TASK REQUIREMENTS
Count every line in the data below that includes "possible", and give only the result.

STORED DATA
※ ※ ※
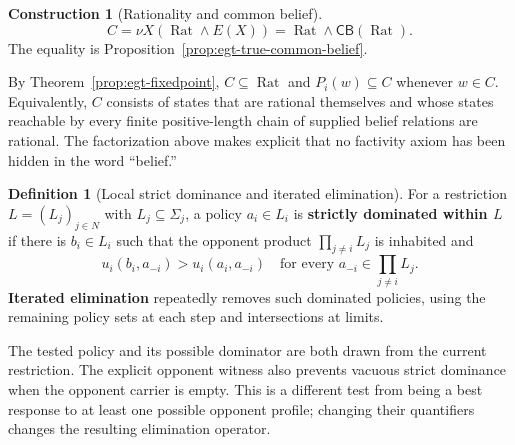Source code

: \documentclass[11pt,a4paper]{article}
\numberwithin{equation}{section}
\theoremstyle{definition}
\newtheorem{definition}[theorem]{Definition}
\newtheorem{construction}[construction]{Construction}
\theoremstyle{remark}
\theoremstyle{plain}
\begin{document}
\begin{construction}[Rationality and common belief]
\begin{equation}\label{eq:egt-true-common-rationality}
 C=\nu X(\operatorname{Rat}\wedge E(X))
  =\operatorname{Rat}\wedge\mathsf{CB}(\operatorname{Rat}).
\end{equation}
The equality is Proposition~\ref{prop:egt-true-common-belief}.
\end{construction}

By Theorem~\ref{prop:egt-fixedpoint}, $C\subseteq\operatorname{Rat}$ and
$P_i(w)\subseteq C$ whenever $w\in C$. Equivalently, $C$ consists of states
that are rational themselves and whose states reachable by every finite
positive-length chain of supplied belief relations are rational. The
factorization above makes explicit that no factivity axiom has been hidden in
the word ``belief.''

\begin{definition}[Local strict dominance and iterated elimination]
\label{def:egt-strict-dominance}
For a restriction $L=(L_j)_{j\in N}$ with $L_j\subseteq\Sigma_j$, a policy
$a_i\in L_i$ is \textbf{strictly dominated within $L$} if there is
$b_i\in L_i$ such that the opponent product $\prod_{j\ne i}L_j$ is inhabited
and
\[
 u_i(b_i,a_{-i})>u_i(a_i,a_{-i})
 \quad\text{for every }a_{-i}\in\prod_{j\ne i}L_j.
\]
\textbf{Iterated elimination} repeatedly removes such dominated policies,
using the remaining policy sets at each step and intersections at limits.
\end{definition}

The tested policy and its possible dominator are both drawn from
the current restriction. The explicit opponent witness also prevents
vacuous strict dominance when the opponent carrier is empty. This is
a different test from being a best response to at least one possible
opponent profile; changing their quantifiers changes the resulting
elimination operator.
\end{document}

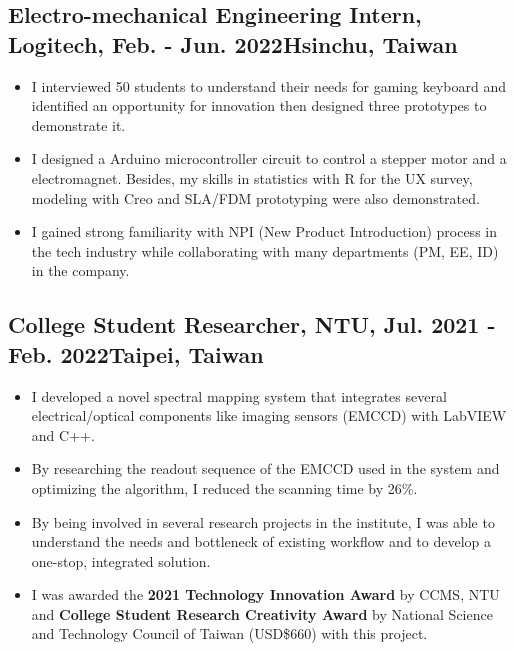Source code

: \documentclass[12pt]{article}
\begin{document}
        \subsection*{Electro-mechanical Engineering Intern, Logitech, Feb. - Jun. 2022\hfill Hsinchu, Taiwan}
        { \small
        \begin{itemize}
            \item I interviewed 50 students to understand their needs for gaming keyboard and identified an opportunity for innovation then designed three prototypes to demonstrate it.
            \item I designed a Arduino microcontroller circuit to control a stepper motor and a electromagnet. Besides, my skills in statistics with R for the UX survey, modeling with Creo and SLA/FDM prototyping were also demonstrated.
            \item I gained strong familiarity with NPI (New Product Introduction) process in the tech industry while collaborating with many departments (PM, EE, ID) in the company.
        \end{itemize}
        }
        \subsection*{College Student Researcher, NTU, Jul. 2021 - Feb. 2022\hfill Taipei, Taiwan}
        { \small
        \begin{itemize}
            \item I developed a novel spectral mapping system that integrates several electrical/optical components like imaging sensors (EMCCD) with LabVIEW and C++. %
            \item By researching the readout sequence of the EMCCD used in the system and optimizing the algorithm, I reduced the scanning time by 26\%.
            \item By being involved in several research projects in the institute, I was able to understand the needs and bottleneck of existing workflow and to develop a one-stop, integrated solution.
            \item I was awarded the \textbf{2021 Technology Innovation Award} by CCMS, NTU and \textbf{College Student Research Creativity Award} by National Science and Technology Council of Taiwan (USD\$660) with this project.
        \end{itemize}}
\end{document}
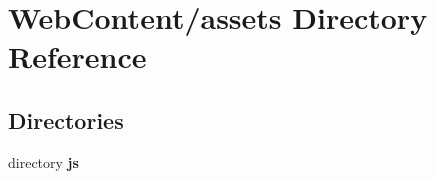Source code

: \section{Web\-Content/assets Directory Reference}
\label{dir_27bf7fa6dd6e2333ba4e2a4136f93433}
\subsection*{Directories}
\begin{DoxyCompactItemize}
\item 
directory {\bf js}
\end{DoxyCompactItemize}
※ ※ ※
RESPONSE FOR THIS EXERCISE
2